Each entry below must appear in the output exactly as written.

Segment Start: DATA FOR THIS EXERCISE

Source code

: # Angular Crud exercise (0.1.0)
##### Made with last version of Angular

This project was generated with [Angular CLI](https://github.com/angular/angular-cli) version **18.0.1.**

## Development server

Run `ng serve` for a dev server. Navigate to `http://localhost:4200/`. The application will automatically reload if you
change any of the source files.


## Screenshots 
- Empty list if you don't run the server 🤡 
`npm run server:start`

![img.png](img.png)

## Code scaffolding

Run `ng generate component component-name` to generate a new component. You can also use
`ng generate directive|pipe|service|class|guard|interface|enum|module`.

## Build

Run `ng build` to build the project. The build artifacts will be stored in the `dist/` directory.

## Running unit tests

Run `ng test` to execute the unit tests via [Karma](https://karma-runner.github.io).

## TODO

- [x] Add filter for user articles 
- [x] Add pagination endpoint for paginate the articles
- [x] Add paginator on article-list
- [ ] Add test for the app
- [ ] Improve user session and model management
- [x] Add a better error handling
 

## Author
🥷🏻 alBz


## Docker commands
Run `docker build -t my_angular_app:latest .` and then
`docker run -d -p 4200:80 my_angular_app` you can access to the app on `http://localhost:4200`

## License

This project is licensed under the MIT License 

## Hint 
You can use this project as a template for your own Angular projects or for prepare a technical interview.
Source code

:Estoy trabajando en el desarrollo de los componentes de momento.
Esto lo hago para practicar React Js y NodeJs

Segment End: DATA FOR THIS EXERCISE

RESPONSE TO THE EXERCISE -
Source code

: # Angular Crud exercise (0.1.0)
##### Made with last version of Angular

This project was generated with [Angular CLI](https://github.com/angular/angular-cli) version **18.0.1.**

## Development server

Run `ng serve` for a dev server. Navigate to `http://localhost:4200/`. The application will automatically reload if you
change any of the source files.


## Screenshots 
- Empty list if you don't run the server 🤡 
`npm run server:start`

![img.png](img.png)

## Code scaffolding

Run `ng generate component component-name` to generate a new component. You can also use
`ng generate directive|pipe|service|class|guard|interface|enum|module`.

## Build

Run `ng build` to build the project. The build artifacts will be stored in the `dist/` directory.

## Running unit tests

Run `ng test` to execute the unit tests via [Karma](https://karma-runner.github.io).

## TODO

- [x] Add filter for user articles 
- [x] Add pagination endpoint for paginate the articles
- [x] Add paginator on article-list
- [ ] Add test for the app
- [ ] Improve user session and model management
- [x] Add a better error handling
 

## Author
🥷🏻 alBz


## Docker commands
Run `docker build -t my_angular_app:latest .` and then
`docker run -d -p 4200:80 my_angular_app` you can access to the app on `http://localhost:4200`

## License

This project is licensed under the MIT License 

## Hint 
You can use this project as a template for your own Angular projects or for prepare a technical interview.
Source code

:Estoy trabajando en el desarrollo de los componentes de momento.
Esto lo hago para practicar React Js y NodeJs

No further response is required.